(WHAT YOU HAVE TO DO): Leave out the pictures and output the data verbatim.

[Opening EXTRACTED INFORMATION section]

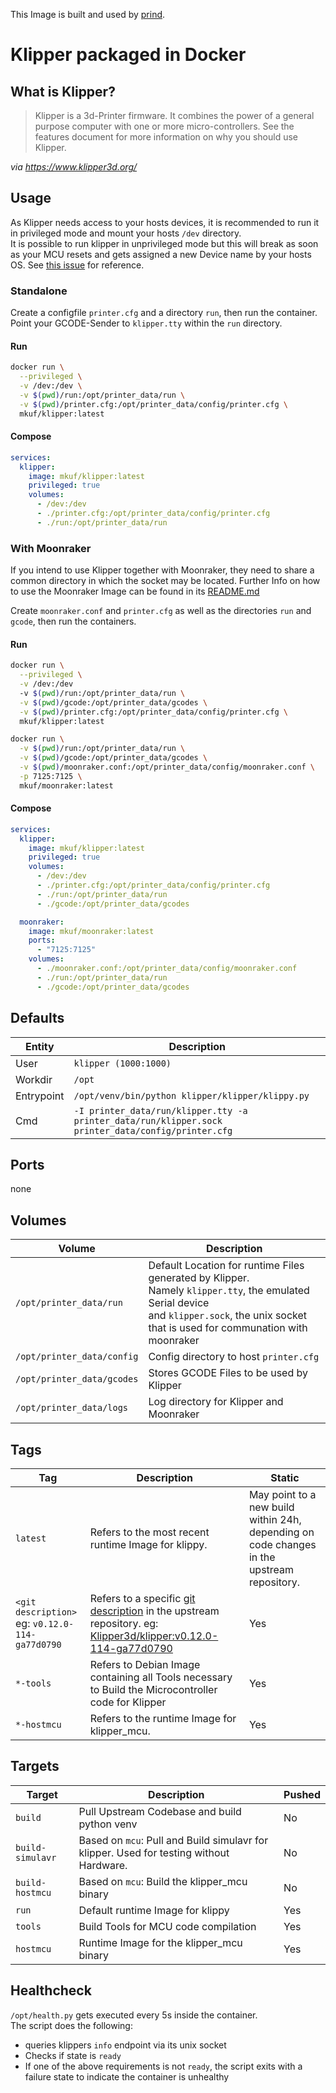 This Image is built and used by [prind](.).

# Klipper packaged in Docker
## What is Klipper?

>Klipper is a 3d-Printer firmware. It combines the power of a general purpose computer with one or more micro-controllers. See the features document for more information on why you should use Klipper.

_via https://www.klipper3d.org/_

## Usage
As Klipper needs access to your hosts devices, it is recommended to run it in privileged mode and mount your hosts `/dev` directory.  
It is possible to run klipper in unprivileged mode but this will break as soon as your MCU resets and gets assigned a new Device name by your hosts OS. See [this issue](https://github.com/mkuf/prind/issues/77) for reference.

### Standalone
Create a configfile `printer.cfg` and a directory `run`, then run the container.  
Point your GCODE-Sender to `klipper.tty` within the `run` directory. 

#### Run
```bash
docker run \
  --privileged \
  -v /dev:/dev \
  -v $(pwd)/run:/opt/printer_data/run \
  -v $(pwd)/printer.cfg:/opt/printer_data/config/printer.cfg \
  mkuf/klipper:latest
```

#### Compose
```yaml
services:
  klipper:
    image: mkuf/klipper:latest
    privileged: true
    volumes:
      - /dev:/dev
      - ./printer.cfg:/opt/printer_data/config/printer.cfg
      - ./run:/opt/printer_data/run
```

### With Moonraker
If you intend to use Klipper together with Moonraker, they need to share a common directory in which the socket may be located.
Further Info on how to use the Moonraker Image can be found in its [README.md](../moonraker/README.md)

Create `moonraker.conf` and `printer.cfg` as well as the directories `run` and `gcode`, then run the containers.

#### Run
```bash
docker run \
  --privileged \
  -v /dev:/dev
  -v $(pwd)/run:/opt/printer_data/run \
  -v $(pwd)/gcode:/opt/printer_data/gcodes \
  -v $(pwd)/printer.cfg:/opt/printer_data/config/printer.cfg \
  mkuf/klipper:latest

docker run \
  -v $(pwd)/run:/opt/printer_data/run \
  -v $(pwd)/gcode:/opt/printer_data/gcodes \
  -v $(pwd)/moonraker.conf:/opt/printer_data/config/moonraker.conf \
  -p 7125:7125 \
  mkuf/moonraker:latest
```

#### Compose
```yaml
services:
  klipper:
    image: mkuf/klipper:latest
    privileged: true
    volumes:
      - /dev:/dev
      - ./printer.cfg:/opt/printer_data/config/printer.cfg
      - ./run:/opt/printer_data/run
      - ./gcode:/opt/printer_data/gcodes

  moonraker:
    image: mkuf/moonraker:latest
    ports:
      - "7125:7125"
    volumes:
      - ./moonraker.conf:/opt/printer_data/config/moonraker.conf
      - ./run:/opt/printer_data/run
      - ./gcode:/opt/printer_data/gcodes
```

## Defaults
|Entity|Description|
|---|---|
|User| `klipper (1000:1000)` |
|Workdir|`/opt`|
|Entrypoint|`/opt/venv/bin/python klipper/klipper/klippy.py`|
|Cmd|`-I printer_data/run/klipper.tty -a printer_data/run/klipper.sock printer_data/config/printer.cfg`|

## Ports
none

## Volumes
|Volume|Description|
|---|---|
|`/opt/printer_data/run`| Default Location for runtime Files generated by Klipper. <br>Namely `klipper.tty`, the emulated Serial device <br>and `klipper.sock`, the unix socket that is used for communation with moonraker |
|`/opt/printer_data/config`|Config directory to host `printer.cfg`|
|`/opt/printer_data/gcodes`|Stores GCODE Files to be used by Klipper|
|`/opt/printer_data/logs`|Log directory for Klipper and Moonraker|

## Tags
|Tag|Description|Static|
|---|---|---|
|`latest`|Refers to the most recent runtime Image for klippy.|May point to a new build within 24h, depending on code changes in the upstream repository.|
|`<git description>` <br>eg: `v0.12.0-114-ga77d0790`|Refers to a specific [git description](https://git-scm.com/docs/git-describe#_examples) in the upstream repository. eg: [Klipper3d/klipper:v0.12.0-114-ga77d0790](https://github.com/Klipper3d/klipper/commit/a77d07907fdfcd76f7175231caee170db205ff04)|Yes|
|`*-tools`|Refers to Debian Image containing all Tools necessary to Build the Microcontroller code for Klipper|Yes|
|`*-hostmcu`|Refers to the runtime Image for klipper_mcu.|Yes|

## Targets
|Target|Description|Pushed|
|---|---|---|
|`build`|Pull Upstream Codebase and build python venv|No|
|`build-simulavr`|Based on `mcu`: Pull and Build simulavr for klipper. Used for testing without Hardware.|No|
|`build-hostmcu`|Based on `mcu`: Build the klipper_mcu binary|No|
|`run`|Default runtime Image for klippy|Yes|
|`tools`|Build Tools for MCU code compilation|Yes|
|`hostmcu`|Runtime Image for the klipper_mcu binary|Yes|

## Healthcheck
`/opt/health.py` gets executed every 5s inside the container.  
The script does the following:
* queries klippers `info` endpoint via its unix socket
* Checks if state is `ready`
* If one of the above requirements is not `ready`, the script exits with a failure state to indicate the container is unhealthy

[Closing EXTRACTED INFORMATION section]

(RESULT FOR THIS EXERCISE):
 This Image is built and used by [prind](.).

# Klipper packaged in Docker
## What is Klipper?

>Klipper is a 3d-Printer firmware. It combines the power of a general purpose computer with one or more micro-controllers. See the features document for more information on why you should use Klipper.

_via https://www.klipper3d.org/_

## Usage
As Klipper needs access to your hosts devices, it is recommended to run it in privileged mode and mount your hosts `/dev` directory.  
It is possible to run klipper in unprivileged mode but this will break as soon as your MCU resets and gets assigned a new Device name by your hosts OS. See [this issue](https://github.com/mkuf/prind/issues/77) for reference.

### Standalone
Create a configfile `printer.cfg` and a directory `run`, then run the container.  
Point your GCODE-Sender to `klipper.tty` within the `run` directory. 

#### Run
```bash
docker run \
  --privileged \
  -v /dev:/dev \
  -v $(pwd)/run:/opt/printer_data/run \
  -v $(pwd)/printer.cfg:/opt/printer_data/config/printer.cfg \
  mkuf/klipper:latest
```

#### Compose
```yaml
services:
  klipper:
    image: mkuf/klipper:latest
    privileged: true
    volumes:
      - /dev:/dev
      - ./printer.cfg:/opt/printer_data/config/printer.cfg
      - ./run:/opt/printer_data/run
```

### With Moonraker
If you intend to use Klipper together with Moonraker, they need to share a common directory in which the socket may be located.
Further Info on how to use the Moonraker Image can be found in its [README.md](../moonraker/README.md)

Create `moonraker.conf` and `printer.cfg` as well as the directories `run` and `gcode`, then run the containers.

#### Run
```bash
docker run \
  --privileged \
  -v /dev:/dev
  -v $(pwd)/run:/opt/printer_data/run \
  -v $(pwd)/gcode:/opt/printer_data/gcodes \
  -v $(pwd)/printer.cfg:/opt/printer_data/config/printer.cfg \
  mkuf/klipper:latest

docker run \
  -v $(pwd)/run:/opt/printer_data/run \
  -v $(pwd)/gcode:/opt/printer_data/gcodes \
  -v $(pwd)/moonraker.conf:/opt/printer_data/config/moonraker.conf \
  -p 7125:7125 \
  mkuf/moonraker:latest
```

#### Compose
```yaml
services:
  klipper:
    image: mkuf/klipper:latest
    privileged: true
    volumes:
      - /dev:/dev
      - ./printer.cfg:/opt/printer_data/config/printer.cfg
      - ./run:/opt/printer_data/run
      - ./gcode:/opt/printer_data/gcodes

  moonraker:
    image: mkuf/moonraker:latest
    ports:
      - "7125:7125"
    volumes:
      - ./moonraker.conf:/opt/printer_data/config/moonraker.conf
      - ./run:/opt/printer_data/run
      - ./gcode:/opt/printer_data/gcodes
```

## Defaults
|Entity|Description|
|---|---|
|User| `klipper (1000:1000)` |
|Workdir|`/opt`|
|Entrypoint|`/opt/venv/bin/python klipper/klipper/klippy.py`|
|Cmd|`-I printer_data/run/klipper.tty -a printer_data/run/klipper.sock printer_data/config/printer.cfg`|

## Ports
none

## Volumes
|Volume|Description|
|---|---|
|`/opt/printer_data/run`| Default Location for runtime Files generated by Klipper. <br>Namely `klipper.tty`, the emulated Serial device <br>and `klipper.sock`, the unix socket that is used for communation with moonraker |
|`/opt/printer_data/config`|Config directory to host `printer.cfg`|
|`/opt/printer_data/gcodes`|Stores GCODE Files to be used by Klipper|
|`/opt/printer_data/logs`|Log directory for Klipper and Moonraker|

## Tags
|Tag|Description|Static|
|---|---|---|
|`latest`|Refers to the most recent runtime Image for klippy.|May point to a new build within 24h, depending on code changes in the upstream repository.|
|`<git description>` <br>eg: `v0.12.0-114-ga77d0790`|Refers to a specific [git description](https://git-scm.com/docs/git-describe#_examples) in the upstream repository. eg: [Klipper3d/klipper:v0.12.0-114-ga77d0790](https://github.com/Klipper3d/klipper/commit/a77d07907fdfcd76f7175231caee170db205ff04)|Yes|
|`*-tools`|Refers to Debian Image containing all Tools necessary to Build the Microcontroller code for Klipper|Yes|
|`*-hostmcu`|Refers to the runtime Image for klipper_mcu.|Yes|

## Targets
|Target|Description|Pushed|
|---|---|---|
|`build`|Pull Upstream Codebase and build python venv|No|
|`build-simulavr`|Based on `mcu`: Pull and Build simulavr for klipper. Used for testing without Hardware.|No|
|`build-hostmcu`|Based on `mcu`: Build the klipper_mcu binary|No|
|`run`|Default runtime Image for klippy|Yes|
|`tools`|Build Tools for MCU code compilation|Yes|
|`hostmcu`|Runtime Image for the klipper_mcu binary|Yes|

## Healthcheck
`/opt/health.py` gets executed every 5s inside the container.  
The script does the following:
* queries klippers `info` endpoint via its unix socket
* Checks if state is `ready`
* If one of the above requirements is not `ready`, the script exits with a failure state to indicate the container is unhealthy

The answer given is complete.